Managing Director & Senior Partner
Explosive demand in Asia for coal, iron ore, and natural gas over the past decade has been an economic boon for resource-rich Australia. The hundreds of billions of dollars that poured into mining, energy, and infrastructure projects created thousands of high-paying jobs and kept Australia’s economy buoyant even through the global recession of 2008 to 2009.
As Australia’s resources sector boomed, however, its manufacturing sector languished. Australia’s automotive industry was especially hard-hit. In 2004, Australia built nearly 400,000 cars valued at some $9 billion. By 2012, output had dropped by nearly half. The worst is yet to come. Ford Australia plans to shut its engine and vehicle plants in 2016; Toyota and General Motors’ Holden subsidiary have announced that their factories will close in 2017. The closures will eliminate thousands of jobs in the plants and in the wider automotive industry.
Although the relatively small scale of Australian car-assembly and parts factories made it difficult to compete with larger, more-efficient foreign factories, GM and Toyota both cited Australia’s high production costs and strong dollar as major reasons for pulling out.
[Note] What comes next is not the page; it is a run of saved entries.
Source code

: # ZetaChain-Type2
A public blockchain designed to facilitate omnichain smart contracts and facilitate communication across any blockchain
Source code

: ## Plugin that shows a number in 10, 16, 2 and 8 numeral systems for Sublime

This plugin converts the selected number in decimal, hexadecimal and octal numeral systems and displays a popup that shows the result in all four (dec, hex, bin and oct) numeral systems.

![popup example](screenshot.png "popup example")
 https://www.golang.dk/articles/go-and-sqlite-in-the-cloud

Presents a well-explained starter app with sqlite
Our research confirms this sharp deterioration of Australia’s global cost competitiveness in manufacturing. Australia was the worst-performing of the 25 economies in the BCG Global Manufacturing Cost-Competitiveness Index, dropping 21 points relative to the U.S. since 2004 and moving past Germany, the Netherlands, Belgium, and Switzerland in average direct costs. Indeed, Australia lost ground in each cost area in our index—wages, productivity, energy, and currency exchange rates.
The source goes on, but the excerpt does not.